High frequency (2.4G) is definitely the way to go. 


Steve, that's why we have lots of people making different systems. Some like a little pocket remote, some like a stick radio, some like a knob, some like buttons... Pick the one you like!


----------



## pimanjc (Jan 2, 2008)

Today I hooked up the sound trigger board. It was extremely simple. The horn or bell is actuated by moving the throttle lever horizontally. The horn is to left os center. the bell is to right of center.
JimC.


----------



## TonyWalsham (Jan 2, 2008)

Jim. 
If you moved the sound trigger servo lead to the other sideways control on the RX you could use the direction stick sideways instead of the throttle stick sideways.


----------



## pimanjc (Jan 2, 2008)

Tony,
Thanks for the suggestion. However, by keeping it on the throttle stick, I can one-hand the DX5e and operate the speed and sounds. 
JimC.


----------



## Torby (Jan 2, 2008)

hehe

And some like the sound on the right stick, and some on the left


----------



## TonyWalsham (Jan 2, 2008)

Tom, 
Full Digital Proportional control can offer a lot of operational possibilities other methods cannot. 
One thing you will be able to do with this system in the future, is "play" the whistle/horn by varying the stick position which will change the pitch etc.


----------



## Dave Ottney (Jan 2, 2008)

Adjust your transmitter antenna to a 45 degree angle (it clicks over 45 and 90) rather than sticking straight up out of the box.

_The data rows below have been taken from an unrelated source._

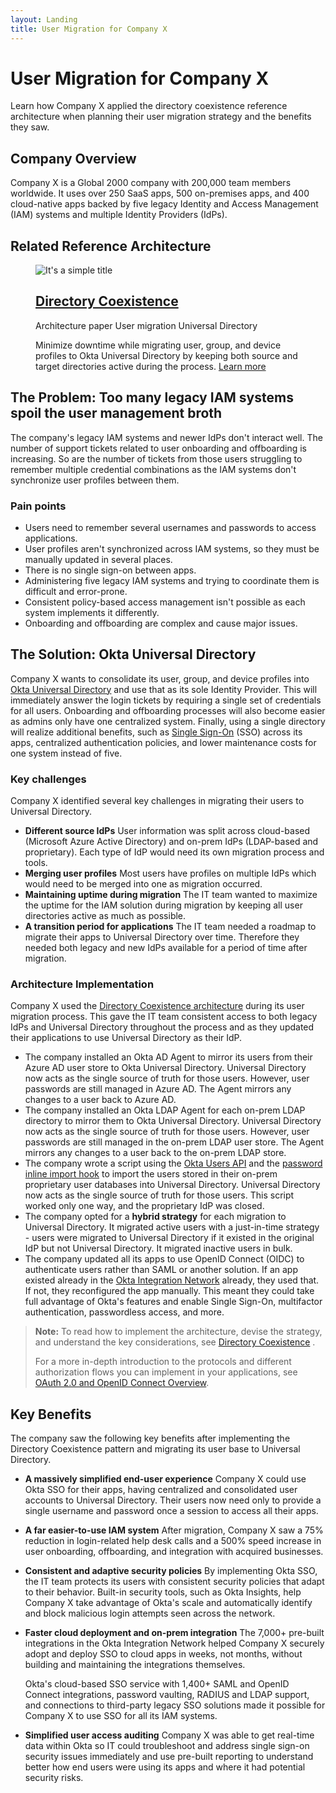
 ```yaml
---
layout: Landing
title: User Migration for Company X
---
```


# User Migration for Company X

Learn how Company X applied the directory coexistence reference architecture when planning their user migration strategy and the benefits they saw.

## Company Overview

Company X is a Global 2000 company with 200,000 team members worldwide. It uses over 250 SaaS apps, 500 on-premises apps, and 400 cloud-native apps backed by five legacy Identity and Access Management (IAM) systems and multiple Identity Providers (IdPs).

## Related Reference Architecture

<figure class="main-card">
  <img
    class="main-card__image"
    src="https://picsum.photos/200/300"
    alt="It's a simple title"
  >
  <figcaption class="main-card__body">
    <h2 class="main-card__title">
      <a
        class="main-card__main-link"
        href="/architecture-center/reference-architectures/directory-coexistence"
      >
        Directory Coexistence
      </a>
    </h2>
    <div class="main-card__wrapper">
      <span class="main-card__tag">
        Architecture paper
      </span>
      <span class="main-card__tag">
        User migration
      </span>
      <span class="main-card__tag">
        Universal Directory
      </span>
    </div>
    <p class="main-card__text">
      Minimize downtime while migrating user, group, and device profiles to Okta Universal Directory by keeping both source and target directories active during the process. <a class="main-card__link" href="/architecture-center/reference-architectures/directory-coexistence/">Learn more</a>
    </p>
  </figcaption>
</figure>

## The Problem: Too many legacy IAM systems spoil the user management broth

The company's legacy IAM systems and newer IdPs don't interact well. The number of support tickets related to user onboarding and offboarding is increasing. So are the number of tickets from those users struggling to remember multiple credential combinations as the IAM systems don't synchronize user profiles between them.

### Pain points

* Users need to remember several usernames and passwords to access applications.
* User profiles aren't synchronized across IAM systems, so they must be manually updated in several places.
* There is no single sign-on between apps.
* Administering five legacy IAM systems and trying to coordinate them is difficult and error-prone.
* Consistent policy-based access management isn't possible as each system implements it differently.
* Onboarding and offboarding are complex and cause major issues.

## The Solution: Okta Universal Directory

Company X wants to consolidate its user, group, and device profiles into [Okta Universal Directory](/docs/concepts/user-profiles/#what-is-the-okta-universal-directory) and use that as its sole Identity Provider. This will immediately answer the login tickets by requiring a single set of credentials for all users. Onboarding and offboarding processes will also become easier as admins only have one centralized system. Finally, using a single directory will realize additional benefits, such as [Single Sign-On](https://www.okta.com/products/single-sign-on/) (SSO) across its apps, centralized authentication policies, and lower maintenance costs for one system instead of five.

### Key challenges

Company X identified several key challenges in migrating their users to Universal Directory.

* **Different source IdPs**
   User information was split across cloud-based (Microsoft Azure Active Directory) and on-prem IdPs (LDAP-based and proprietary). Each type of IdP would need its own migration process and tools.
* **Merging user profiles**
   Most users have profiles on multiple IdPs which would need to be merged into one as migration occurred.
* **Maintaining uptime during migration**
   The IT team wanted to maximize the uptime for the IAM solution during migration by keeping all user directories active as much as possible.
* **A transition period for applications**
   The IT team needed a roadmap to migrate their apps to Universal Directory over time. Therefore they needed both legacy and new IdPs available for a period of time after migration.

### Architecture Implementation

Company X used the [Directory Coexistence architecture](/architecture-center/reference-architectures/directory-coexistence/) during its user migration process. This gave the IT team consistent access to both legacy IdPs and Universal Directory throughout the process and as they updated their applications to use Universal Directory as their IdP.

* The company installed an Okta AD Agent to mirror its users from their Azure AD user store to Okta Universal Directory. Universal Directory now acts as the single source of truth for those users. However, user passwords are still managed in Azure AD. The Agent mirrors any changes to a user back to Azure AD.
* The company installed an Okta LDAP Agent for each on-prem LDAP directory to mirror them to Okta Universal Directory. Universal Directory now acts as the single source of truth for those users. However, user passwords are still managed in the on-prem LDAP user store. The Agent mirrors any changes to a user back to the on-prem LDAP store.
* The company wrote a script using the [Okta Users API](/docs/reference/api/users/) and the [password inline import hook](/docs/reference/password-hook/) to import the users stored in their on-prem proprietary user databases into Universal Directory. Universal Directory now acts as the single source of truth for those users. This script worked only one way, and the proprietary IdP was closed.
* The company opted for a **hybrid strategy** for each migration to Universal Directory. It migrated active users with a just-in-time strategy - users were migrated to Universal Directory if it existed in the original IdP but not Universal Directory. It migrated inactive users in bulk.
* The company updated all its apps to use OpenID Connect (OIDC) to authenticate users rather than SAML or another solution. If an app existed already in the [Okta Integration Network](/docs/guides/okta-integration-network/) already, they used that. If not, they reconfigured the app manually. This meant they could take full advantage of Okta's features and enable Single Sign-On, multifactor authentication, passwordless access, and more.

> **Note:** To read how to implement the architecture, devise the strategy, and understand the key considerations, see [Directory Coexistence](/architecture-center/reference-architectures/directory-coexistence/) .
>
> For a more in-depth introduction to the protocols and different authorization flows you can implement in your applications, see [OAuth 2.0 and OpenID Connect Overview](/docs/concepts/oauth-openid/).

## Key Benefits

The company saw the following key benefits after implementing the Directory Coexistence pattern and migrating its user base to Universal Directory.

* **A massively simplified end-user experience**
   Company X could use Okta SSO for their apps, having centralized and consolidated user accounts to Universal Directory. Their users now need only to provide a single username and password once a session to access all their apps.
* **A far easier-to-use IAM system**
   After migration, Company X saw a 75% reduction in login-related help desk calls and a 500% speed increase in user onboarding, offboarding, and integration with acquired businesses.
* **Consistent and adaptive security policies**
   By implementing Okta SSO, the IT team protects its users with consistent security policies that adapt to their behavior. Built-in security tools, such as Okta Insights, help Company X take advantage of Okta's scale and automatically identify and block malicious login attempts seen across the network.
* **Faster cloud deployment and on-prem integration**
   The 7,000+ pre-built integrations in the Okta Integration Network helped Company X securely adopt and deploy SSO to cloud apps in weeks, not months, without building and maintaining the integrations themselves.

   Okta's cloud-based SSO service with 1,400+ SAML and OpenID Connect integrations, password vaulting, RADIUS and LDAP support, and connections to third-party legacy SSO solutions made it possible for Company X to use SSO for all its IAM systems.
* **Simplified user access auditing**
  Company X was able to get real-time data within Okta so IT could troubleshoot and address single sign-on security issues immediately and use pre-built reporting to understand better how end users were using its apps and where it had potential security risks.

This will maximize the output signal from the transmitter on the Spektrum. Your 120' is really only a fraction of the range on the system. We commonly have sailplanes up over 400' and out to almost a mile away (now that's line of sight!!). 
Dave


----------



## TonyWalsham (Jan 2, 2008)

Hi Dave. 

The 120' Jim achieved is only as far away as he could get in his yard. 
My experience testing here has been well over 200' even with the system fitted into a brass loco. Again, that is as far as I could get away from the loco and still see what was happening. 

I think it is safe to say that the 2.4 GHz stick radios eliminate range and interference problems *entirely*.


----------



## pimanjc (Jan 2, 2008)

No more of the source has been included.